§ **Task material**
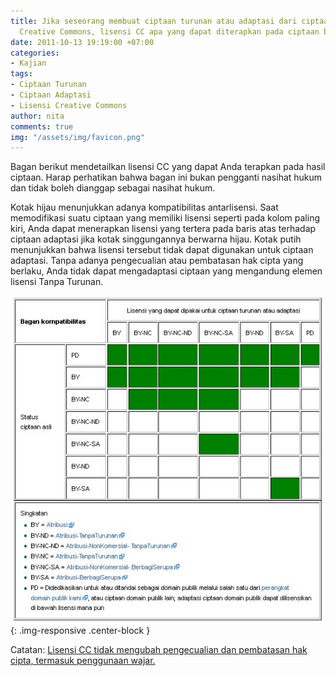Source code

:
 ```yaml
---
title: Jika seseorang membuat ciptaan turunan atau adaptasi dari ciptaan yang berlisensi
  Creative Commons, lisensi CC apa yang dapat diterapkan pada ciptaan baru tersebut?
date: 2011-10-13 19:19:00 +07:00
categories:
- Kajian
tags:
- Ciptaan Turunan
- Ciptaan Adaptasi
- Lisensi Creative Commons
author: nita
comments: true
img: "/assets/img/favicon.png"
---
```


Bagan berikut mendetailkan lisensi CC yang dapat Anda terapkan pada hasil ciptaan. Harap perhatikan bahwa bagan ini bukan pengganti nasihat hukum dan tidak boleh dianggap sebagai nasihat hukum.

Kotak hijau menunjukkan adanya kompatibilitas antarlisensi. Saat memodifikasi suatu ciptaan yang memiliki lisensi seperti pada kolom paling kiri, Anda dapat menerapkan lisensi yang tertera pada baris atas terhadap ciptaan adaptasi jika kotak singgungannya berwarna hijau. Kotak putih menunjukkan bahwa lisensi tersebut tidak dapat digunakan untuk ciptaan adaptasi. Tanpa adanya pengecualian atau pembatasan hak cipta yang berlaku, Anda tidak dapat mengadaptasi ciptaan yang mengandung elemen lisensi Tanpa Turunan.

![Bagan.jpg](/uploads/Bagan.jpg){: .img-responsive .center-block }

Catatan: [Lisensi CC tidak mengubah pengecualian dan pembatasan hak cipta, termasuk penggunaan wajar.](http://creativecommons.or.id/faq/#Apakah_lisensi_Creative_Commons_memengaruhi_semua_pengeculian_dan_pembatasan_hak_cipta_seperti_penggunaan_wajar.3F)

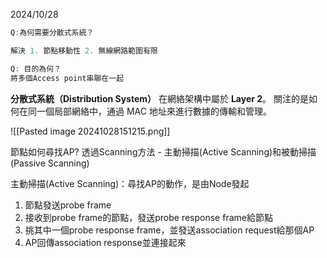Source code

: 2024/10/28

```C
Q:為何需要分散式系統？

解決 1. 節點移動性 2. 無線網路範圍有限

Q: 目的為何？
將多個Access point串聯在一起
```
**分散式系統（Distribution System）** 在網絡架構中屬於 **Layer 2**。
關注的是如何在同一個局部網絡中，通過 MAC 地址來進行數據的傳輸和管理。

![[Pasted image 20241028151215.png]]

節點如何尋找AP?
透過Scanning方法 - 主動掃描(Active Scanning)和被動掃描(Passive Scanning)

主動掃描(Active Scanning)：尋找AP的動作，是由Node發起
1. 節點發送probe frame 
2. 接收到probe frame的節點，發送probe response frame給節點 
3. 挑其中一個probe response frame，並發送association request給那個AP
4. AP回傳association response並連接起來
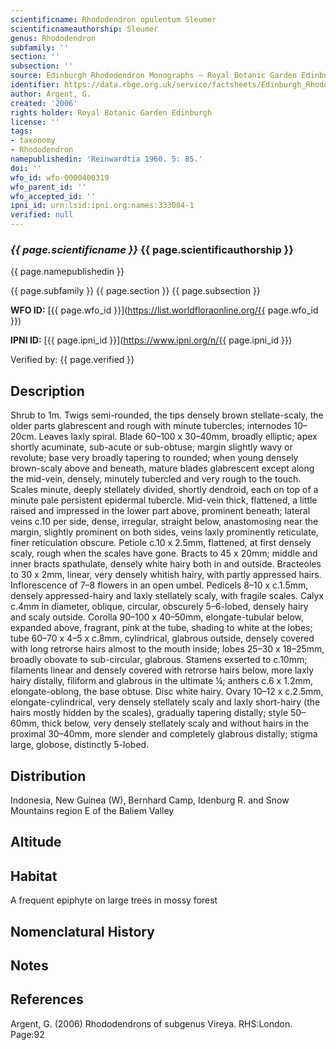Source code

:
 ```yaml
---
scientificname: Rhododendron opulentum Sleumer
scientificnameauthorship: Sleumer
genus: Rhododendron
subfamily: ''
section: ''
subsection: ''
source: Edinburgh Rhododendron Monographs – Royal Botanic Garden Edinburgh
identifier: https://data.rbge.org.uk/service/factsheets/Edinburgh_Rhododendron_Monographs.xhtml
author: Argent, G.
created: '2006'
rights holder: Royal Botanic Garden Edinburgh
license: ''
tags:
- taxonomy
- Rhododendron
namepublishedin: 'Reinwardtia 1960. 5: 85.'
doi: ''
wfo_id: wfo-0000400319
wfo_parent_id: ''
wfo_accepted_id: ''
ipni_id: urn:lsid:ipni.org:names:333004-1
verified: null
---
```

### _{{ page.scientificname }}_ {{ page.scientificauthorship }}
 {{ page.namepublishedin }}

{{ page.subfamily }} {{ page.section }} {{ page.subsection }}

**WFO ID:** [{{ page.wfo_id }}](https://list.worldfloraonline.org/{{ page.wfo_id }})

**IPNI ID:** [{{ page.ipni_id }}](https://www.ipni.org/n/{{ page.ipni_id }})

Verified by: {{ page.verified }}



## Description
Shrub to 1m. Twigs semi-rounded, the tips densely brown stellate-scaly, the older parts glabrescent and rough with minute tubercles; internodes 10–20cm. Leaves laxly spiral. Blade 60–100 x 30–40mm, broadly elliptic; apex shortly acuminate, sub-acute or sub-obtuse; margin slightly wavy or revolute; base very broadly tapering to rounded; when young densely brown-scaly above and beneath, mature blades glabrescent except along the mid-vein, densely, minutely tubercled and very rough to the touch. Scales minute, deeply stellately divided, shortly dendroid, each on top of a minute pale persistent epidermal tubercle. Mid-vein thick, flattened, a little raised and impressed in the lower part above, prominent beneath; lateral veins c.10 per side, dense, irregular, straight below, anastomosing near the margin, slightly prominent on both sides, veins laxly prominently reticulate, finer reticu­lation obscure. Petiole c.10 x 2.5mm, flattened, at first densely scaly, rough when the scales have gone. Bracts to 45 x 20mm; middle and inner bracts spathulate, densely white hairy both in and outside. Bracteoles to 30 x 2mm, linear, very densely whitish hairy, with partly appressed hairs. Inflorescence of 7–8 flowers in an open umbel. Pedicels 8–10 x c.1.5mm, densely appressed-hairy and laxly stellately scaly, with fragile scales. Calyx c.4mm in diameter, oblique, circular, obscurely 5–6-lobed, densely hairy and scaly outside. Corolla 90–100 x 40–50mm, elongate-tubular below, expanded above, fragrant, pink at the tube, shading to white at the lobes; tube 60–70 x 4–5 x c.8mm, cylindrical, glabrous outside, densely covered with long retrorse hairs almost to the mouth inside; lobes 25–30 x 18–25mm, broadly obovate to sub-circular, glabrous. Stamens exserted to c.10mm; filaments linear and densely covered with retrorse hairs below, more laxly hairy distally, filiform and glabrous in the ultimate ¼; anthers c.6 x 1.2mm, elongate-oblong, the base obtuse. Disc white hairy. Ovary 10–12 x c.2.5mm, elongate-cylindrical, very densely stellately scaly and laxly short-hairy (the hairs mostly hidden by the scales), gradually tapering distally; style 50–60mm, thick below, very densely stellately scaly and without hairs in the proximal 30–40mm, more slender and completely glabrous distally; stigma large, globose, distinctly 5-lobed.

## Distribution
Indonesia, New Guinea (W), Bernhard Camp, Idenburg R. and Snow Mountains region E of the Baliem Valley

## Altitude


## Habitat
A frequent epiphyte on large trees in mossy forest

## Nomenclatural History

                       
## Notes


## References

Argent, G. (2006) Rhododendrons of subgenus Vireya. RHS:London. Page:92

§ **Exercise details**
The entries are to be written out in full and exactly, apart from the pictures.

§ **Exercise result**
Source code

:
 ```yaml
---
title: Jika seseorang membuat ciptaan turunan atau adaptasi dari ciptaan yang berlisensi
  Creative Commons, lisensi CC apa yang dapat diterapkan pada ciptaan baru tersebut?
date: 2011-10-13 19:19:00 +07:00
categories:
- Kajian
tags:
- Ciptaan Turunan
- Ciptaan Adaptasi
- Lisensi Creative Commons
author: nita
comments: true
img: "/assets/img/favicon.png"
---
```


Bagan berikut mendetailkan lisensi CC yang dapat Anda terapkan pada hasil ciptaan. Harap perhatikan bahwa bagan ini bukan pengganti nasihat hukum dan tidak boleh dianggap sebagai nasihat hukum.

Kotak hijau menunjukkan adanya kompatibilitas antarlisensi. Saat memodifikasi suatu ciptaan yang memiliki lisensi seperti pada kolom paling kiri, Anda dapat menerapkan lisensi yang tertera pada baris atas terhadap ciptaan adaptasi jika kotak singgungannya berwarna hijau. Kotak putih menunjukkan bahwa lisensi tersebut tidak dapat digunakan untuk ciptaan adaptasi. Tanpa adanya pengecualian atau pembatasan hak cipta yang berlaku, Anda tidak dapat mengadaptasi ciptaan yang mengandung elemen lisensi Tanpa Turunan.

![Bagan.jpg](/uploads/Bagan.jpg){: .img-responsive .center-block }

Catatan: [Lisensi CC tidak mengubah pengecualian dan pembatasan hak cipta, termasuk penggunaan wajar.](http://creativecommons.or.id/faq/#Apakah_lisensi_Creative_Commons_memengaruhi_semua_pengeculian_dan_pembatasan_hak_cipta_seperti_penggunaan_wajar.3F)

Source code

: 2024/10/28

```C
Q:為何需要分散式系統？

解決 1. 節點移動性 2. 無線網路範圍有限

Q: 目的為何？
將多個Access point串聯在一起
```
**分散式系統（Distribution System）** 在網絡架構中屬於 **Layer 2**。
關注的是如何在同一個局部網絡中，通過 MAC 地址來進行數據的傳輸和管理。

![[Pasted image 20241028151215.png]]

節點如何尋找AP?
透過Scanning方法 - 主動掃描(Active Scanning)和被動掃描(Passive Scanning)

主動掃描(Active Scanning)：尋找AP的動作，是由Node發起
1. 節點發送probe frame 
2. 接收到probe frame的節點，發送probe response frame給節點 
3. 挑其中一個probe response frame，並發送association request給那個AP
4. AP回傳association response並連接起來
Source code

:
 ```yaml
---
scientificname: Rhododendron opulentum Sleumer
scientificnameauthorship: Sleumer
genus: Rhododendron
subfamily: ''
section: ''
subsection: ''
source: Edinburgh Rhododendron Monographs – Royal Botanic Garden Edinburgh
identifier: https://data.rbge.org.uk/service/factsheets/Edinburgh_Rhododendron_Monographs.xhtml
author: Argent, G.
created: '2006'
rights holder: Royal Botanic Garden Edinburgh
license: ''
tags:
- taxonomy
- Rhododendron
namepublishedin: 'Reinwardtia 1960. 5: 85.'
doi: ''
wfo_id: wfo-0000400319
wfo_parent_id: ''
wfo_accepted_id: ''
ipni_id: urn:lsid:ipni.org:names:333004-1
verified: null
---
```

### _{{ page.scientificname }}_ {{ page.scientificauthorship }}
 {{ page.namepublishedin }}

{{ page.subfamily }} {{ page.section }} {{ page.subsection }}

**WFO ID:** [{{ page.wfo_id }}](https://list.worldfloraonline.org/{{ page.wfo_id }})

**IPNI ID:** [{{ page.ipni_id }}](https://www.ipni.org/n/{{ page.ipni_id }})

Verified by: {{ page.verified }}



## Description
Shrub to 1m. Twigs semi-rounded, the tips densely brown stellate-scaly, the older parts glabrescent and rough with minute tubercles; internodes 10–20cm. Leaves laxly spiral. Blade 60–100 x 30–40mm, broadly elliptic; apex shortly acuminate, sub-acute or sub-obtuse; margin slightly wavy or revolute; base very broadly tapering to rounded; when young densely brown-scaly above and beneath, mature blades glabrescent except along the mid-vein, densely, minutely tubercled and very rough to the touch. Scales minute, deeply stellately divided, shortly dendroid, each on top of a minute pale persistent epidermal tubercle. Mid-vein thick, flattened, a little raised and impressed in the lower part above, prominent beneath; lateral veins c.10 per side, dense, irregular, straight below, anastomosing near the margin, slightly prominent on both sides, veins laxly prominently reticulate, finer reticu­lation obscure. Petiole c.10 x 2.5mm, flattened, at first densely scaly, rough when the scales have gone. Bracts to 45 x 20mm; middle and inner bracts spathulate, densely white hairy both in and outside. Bracteoles to 30 x 2mm, linear, very densely whitish hairy, with partly appressed hairs. Inflorescence of 7–8 flowers in an open umbel. Pedicels 8–10 x c.1.5mm, densely appressed-hairy and laxly stellately scaly, with fragile scales. Calyx c.4mm in diameter, oblique, circular, obscurely 5–6-lobed, densely hairy and scaly outside. Corolla 90–100 x 40–50mm, elongate-tubular below, expanded above, fragrant, pink at the tube, shading to white at the lobes; tube 60–70 x 4–5 x c.8mm, cylindrical, glabrous outside, densely covered with long retrorse hairs almost to the mouth inside; lobes 25–30 x 18–25mm, broadly obovate to sub-circular, glabrous. Stamens exserted to c.10mm; filaments linear and densely covered with retrorse hairs below, more laxly hairy distally, filiform and glabrous in the ultimate ¼; anthers c.6 x 1.2mm, elongate-oblong, the base obtuse. Disc white hairy. Ovary 10–12 x c.2.5mm, elongate-cylindrical, very densely stellately scaly and laxly short-hairy (the hairs mostly hidden by the scales), gradually tapering distally; style 50–60mm, thick below, very densely stellately scaly and without hairs in the proximal 30–40mm, more slender and completely glabrous distally; stigma large, globose, distinctly 5-lobed.

## Distribution
Indonesia, New Guinea (W), Bernhard Camp, Idenburg R. and Snow Mountains region E of the Baliem Valley

## Altitude


## Habitat
A frequent epiphyte on large trees in mossy forest

## Nomenclatural History

                       
## Notes


## References

Argent, G. (2006) Rhododendrons of subgenus Vireya. RHS:London. Page:92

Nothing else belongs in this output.